▸ Exercise description: Would you copy the lines below exactly and omit the images?

[Stored data entries]
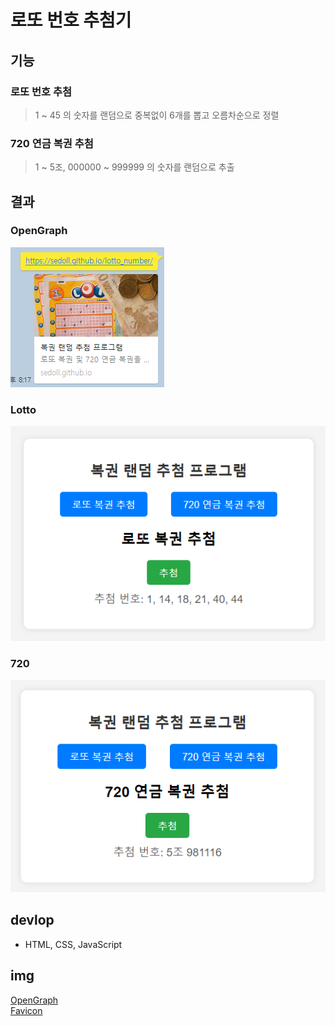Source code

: # 로또 번호 추첨기

## 기능

### 로또 번호 추첨
> 1 ~ 45 의 숫자를 랜덤으로 중복없이 6개를 뽑고 오름차순으로 정렬

### 720 연금 복권 추첨
> 1 ~ 5조, 000000 ~ 999999 의 숫자를 랜덤으로 추출

## 결과

### OpenGraph
![OpenGraph](./img/result/open_graph_result.png)

### Lotto
![OpenGraph](./img/result/lotto_result.png)

### 720
![OpenGraph](./img/result/720_result.png)

## devlop
* HTML, CSS, JavaScript

## img
[OpenGraph](https://pixabay.com/ko/photos/%EA%B2%8C%EC%9E%84-%EA%B0%80%EB%8A%A5%EC%84%B1-1363218/) <br>
[Favicon](https://pixabay.com/ko/vectors/%EC%95%84%EC%9D%B4%EC%BD%98-%EC%83%81%EC%A7%95-%EA%B8%B0%ED%98%B8-%ED%95%98%EC%96%80%EC%83%89-2141484/) <br>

▸ Response:
Source code

: # 로또 번호 추첨기

## 기능

### 로또 번호 추첨
> 1 ~ 45 의 숫자를 랜덤으로 중복없이 6개를 뽑고 오름차순으로 정렬

### 720 연금 복권 추첨
> 1 ~ 5조, 000000 ~ 999999 의 숫자를 랜덤으로 추출

## 결과

### OpenGraph
![OpenGraph](./img/result/open_graph_result.png)

### Lotto
![OpenGraph](./img/result/lotto_result.png)

### 720
![OpenGraph](./img/result/720_result.png)

## devlop
* HTML, CSS, JavaScript

## img
[OpenGraph](https://pixabay.com/ko/photos/%EA%B2%8C%EC%9E%84-%EA%B0%80%EB%8A%A5%EC%84%B1-1363218/) <br>
[Favicon](https://pixabay.com/ko/vectors/%EC%95%84%EC%9D%B4%EC%BD%98-%EC%83%81%EC%A7%95-%EA%B8%B0%ED%98%B8-%ED%95%98%EC%96%80%EC%83%89-2141484/) <br>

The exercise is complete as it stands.